▸ **Extracted records**
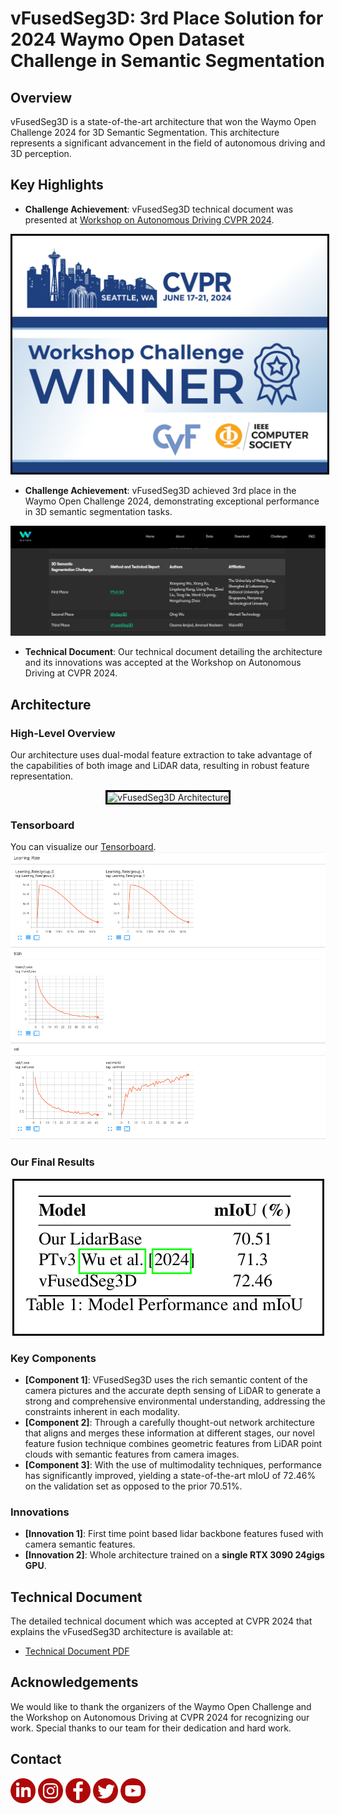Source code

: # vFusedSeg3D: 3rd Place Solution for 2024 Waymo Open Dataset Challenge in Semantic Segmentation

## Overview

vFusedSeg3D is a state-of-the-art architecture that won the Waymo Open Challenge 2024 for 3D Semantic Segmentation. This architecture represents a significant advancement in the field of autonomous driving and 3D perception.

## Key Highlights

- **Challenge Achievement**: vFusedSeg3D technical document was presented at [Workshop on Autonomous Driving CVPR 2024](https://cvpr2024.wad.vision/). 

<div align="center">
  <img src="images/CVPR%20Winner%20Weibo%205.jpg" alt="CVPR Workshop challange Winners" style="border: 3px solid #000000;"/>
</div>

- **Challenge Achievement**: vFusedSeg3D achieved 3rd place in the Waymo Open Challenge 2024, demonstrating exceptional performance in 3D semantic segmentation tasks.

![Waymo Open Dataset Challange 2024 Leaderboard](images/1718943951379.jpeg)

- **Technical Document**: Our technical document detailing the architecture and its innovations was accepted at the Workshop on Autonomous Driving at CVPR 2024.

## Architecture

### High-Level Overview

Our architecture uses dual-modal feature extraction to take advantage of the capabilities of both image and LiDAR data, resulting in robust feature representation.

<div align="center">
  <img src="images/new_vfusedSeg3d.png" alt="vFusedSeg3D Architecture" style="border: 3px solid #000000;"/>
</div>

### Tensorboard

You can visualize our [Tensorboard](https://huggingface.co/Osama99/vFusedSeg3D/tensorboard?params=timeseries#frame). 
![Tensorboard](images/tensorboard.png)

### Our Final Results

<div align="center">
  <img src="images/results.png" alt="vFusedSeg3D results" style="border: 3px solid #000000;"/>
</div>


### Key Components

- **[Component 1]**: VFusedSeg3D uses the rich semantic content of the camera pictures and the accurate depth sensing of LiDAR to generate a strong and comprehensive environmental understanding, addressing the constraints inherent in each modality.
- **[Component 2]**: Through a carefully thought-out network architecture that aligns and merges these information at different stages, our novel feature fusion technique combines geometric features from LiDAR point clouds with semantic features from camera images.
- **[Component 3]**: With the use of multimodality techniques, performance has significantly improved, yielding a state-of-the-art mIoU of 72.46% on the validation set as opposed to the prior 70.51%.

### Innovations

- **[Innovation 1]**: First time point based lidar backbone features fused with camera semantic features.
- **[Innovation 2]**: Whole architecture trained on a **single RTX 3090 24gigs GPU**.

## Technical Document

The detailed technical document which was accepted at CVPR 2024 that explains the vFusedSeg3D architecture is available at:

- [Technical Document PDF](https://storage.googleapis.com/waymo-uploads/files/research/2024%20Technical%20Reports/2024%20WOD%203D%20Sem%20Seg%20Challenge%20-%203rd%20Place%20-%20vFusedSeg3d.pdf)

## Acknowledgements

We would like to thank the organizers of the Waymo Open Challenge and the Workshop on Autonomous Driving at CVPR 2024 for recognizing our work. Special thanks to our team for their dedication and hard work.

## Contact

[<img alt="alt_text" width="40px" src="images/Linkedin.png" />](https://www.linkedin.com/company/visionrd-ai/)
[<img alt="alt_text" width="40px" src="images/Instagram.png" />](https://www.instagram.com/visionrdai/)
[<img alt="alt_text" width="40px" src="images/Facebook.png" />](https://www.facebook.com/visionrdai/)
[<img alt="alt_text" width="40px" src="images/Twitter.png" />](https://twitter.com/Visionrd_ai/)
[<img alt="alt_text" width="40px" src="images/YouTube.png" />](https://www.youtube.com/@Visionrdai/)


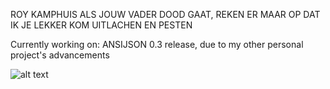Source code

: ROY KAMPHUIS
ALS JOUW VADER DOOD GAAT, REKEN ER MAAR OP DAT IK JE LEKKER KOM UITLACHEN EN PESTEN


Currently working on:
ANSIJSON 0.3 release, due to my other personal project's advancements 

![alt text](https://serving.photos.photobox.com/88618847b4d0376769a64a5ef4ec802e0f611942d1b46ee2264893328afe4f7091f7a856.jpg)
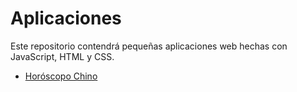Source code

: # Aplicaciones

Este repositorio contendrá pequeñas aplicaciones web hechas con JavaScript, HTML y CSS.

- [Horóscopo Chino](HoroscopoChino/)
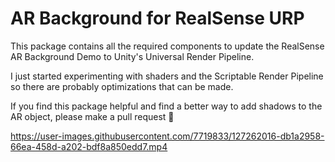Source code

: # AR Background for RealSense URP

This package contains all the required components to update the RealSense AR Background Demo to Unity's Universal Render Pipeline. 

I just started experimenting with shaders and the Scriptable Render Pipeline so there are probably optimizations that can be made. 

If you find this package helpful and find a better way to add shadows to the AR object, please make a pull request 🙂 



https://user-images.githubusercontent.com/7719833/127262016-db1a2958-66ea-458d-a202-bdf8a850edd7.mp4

▸ **Aim of the task**
Without altering anything, output all the lines above but none of the images.

▸ **Response**
Source code

: # vFusedSeg3D: 3rd Place Solution for 2024 Waymo Open Dataset Challenge in Semantic Segmentation

## Overview

vFusedSeg3D is a state-of-the-art architecture that won the Waymo Open Challenge 2024 for 3D Semantic Segmentation. This architecture represents a significant advancement in the field of autonomous driving and 3D perception.

## Key Highlights

- **Challenge Achievement**: vFusedSeg3D technical document was presented at [Workshop on Autonomous Driving CVPR 2024](https://cvpr2024.wad.vision/). 

<div align="center">
  <img src="images/CVPR%20Winner%20Weibo%205.jpg" alt="CVPR Workshop challange Winners" style="border: 3px solid #000000;"/>
</div>

- **Challenge Achievement**: vFusedSeg3D achieved 3rd place in the Waymo Open Challenge 2024, demonstrating exceptional performance in 3D semantic segmentation tasks.

![Waymo Open Dataset Challange 2024 Leaderboard](images/1718943951379.jpeg)

- **Technical Document**: Our technical document detailing the architecture and its innovations was accepted at the Workshop on Autonomous Driving at CVPR 2024.

## Architecture

### High-Level Overview

Our architecture uses dual-modal feature extraction to take advantage of the capabilities of both image and LiDAR data, resulting in robust feature representation.

<div align="center">
  <img src="images/new_vfusedSeg3d.png" alt="vFusedSeg3D Architecture" style="border: 3px solid #000000;"/>
</div>

### Tensorboard

You can visualize our [Tensorboard](https://huggingface.co/Osama99/vFusedSeg3D/tensorboard?params=timeseries#frame). 
![Tensorboard](images/tensorboard.png)

### Our Final Results

<div align="center">
  <img src="images/results.png" alt="vFusedSeg3D results" style="border: 3px solid #000000;"/>
</div>


### Key Components

- **[Component 1]**: VFusedSeg3D uses the rich semantic content of the camera pictures and the accurate depth sensing of LiDAR to generate a strong and comprehensive environmental understanding, addressing the constraints inherent in each modality.
- **[Component 2]**: Through a carefully thought-out network architecture that aligns and merges these information at different stages, our novel feature fusion technique combines geometric features from LiDAR point clouds with semantic features from camera images.
- **[Component 3]**: With the use of multimodality techniques, performance has significantly improved, yielding a state-of-the-art mIoU of 72.46% on the validation set as opposed to the prior 70.51%.

### Innovations

- **[Innovation 1]**: First time point based lidar backbone features fused with camera semantic features.
- **[Innovation 2]**: Whole architecture trained on a **single RTX 3090 24gigs GPU**.

## Technical Document

The detailed technical document which was accepted at CVPR 2024 that explains the vFusedSeg3D architecture is available at:

- [Technical Document PDF](https://storage.googleapis.com/waymo-uploads/files/research/2024%20Technical%20Reports/2024%20WOD%203D%20Sem%20Seg%20Challenge%20-%203rd%20Place%20-%20vFusedSeg3d.pdf)

## Acknowledgements

We would like to thank the organizers of the Waymo Open Challenge and the Workshop on Autonomous Driving at CVPR 2024 for recognizing our work. Special thanks to our team for their dedication and hard work.

## Contact

[<img alt="alt_text" width="40px" src="images/Linkedin.png" />](https://www.linkedin.com/company/visionrd-ai/)
[<img alt="alt_text" width="40px" src="images/Instagram.png" />](https://www.instagram.com/visionrdai/)
[<img alt="alt_text" width="40px" src="images/Facebook.png" />](https://www.facebook.com/visionrdai/)
[<img alt="alt_text" width="40px" src="images/Twitter.png" />](https://twitter.com/Visionrd_ai/)
[<img alt="alt_text" width="40px" src="images/YouTube.png" />](https://www.youtube.com/@Visionrdai/)


Source code

: ROY KAMPHUIS
ALS JOUW VADER DOOD GAAT, REKEN ER MAAR OP DAT IK JE LEKKER KOM UITLACHEN EN PESTEN


Currently working on:
ANSIJSON 0.3 release, due to my other personal project's advancements 

![alt text](https://serving.photos.photobox.com/88618847b4d0376769a64a5ef4ec802e0f611942d1b46ee2264893328afe4f7091f7a856.jpg)
Source code

: # Aplicaciones

Este repositorio contendrá pequeñas aplicaciones web hechas con JavaScript, HTML y CSS.

- [Horóscopo Chino](HoroscopoChino/)
Source code

: # AR Background for RealSense URP

This package contains all the required components to update the RealSense AR Background Demo to Unity's Universal Render Pipeline. 

I just started experimenting with shaders and the Scriptable Render Pipeline so there are probably optimizations that can be made. 

If you find this package helpful and find a better way to add shadows to the AR object, please make a pull request 🙂 



https://user-images.githubusercontent.com/7719833/127262016-db1a2958-66ea-458d-a202-bdf8a850edd7.mp4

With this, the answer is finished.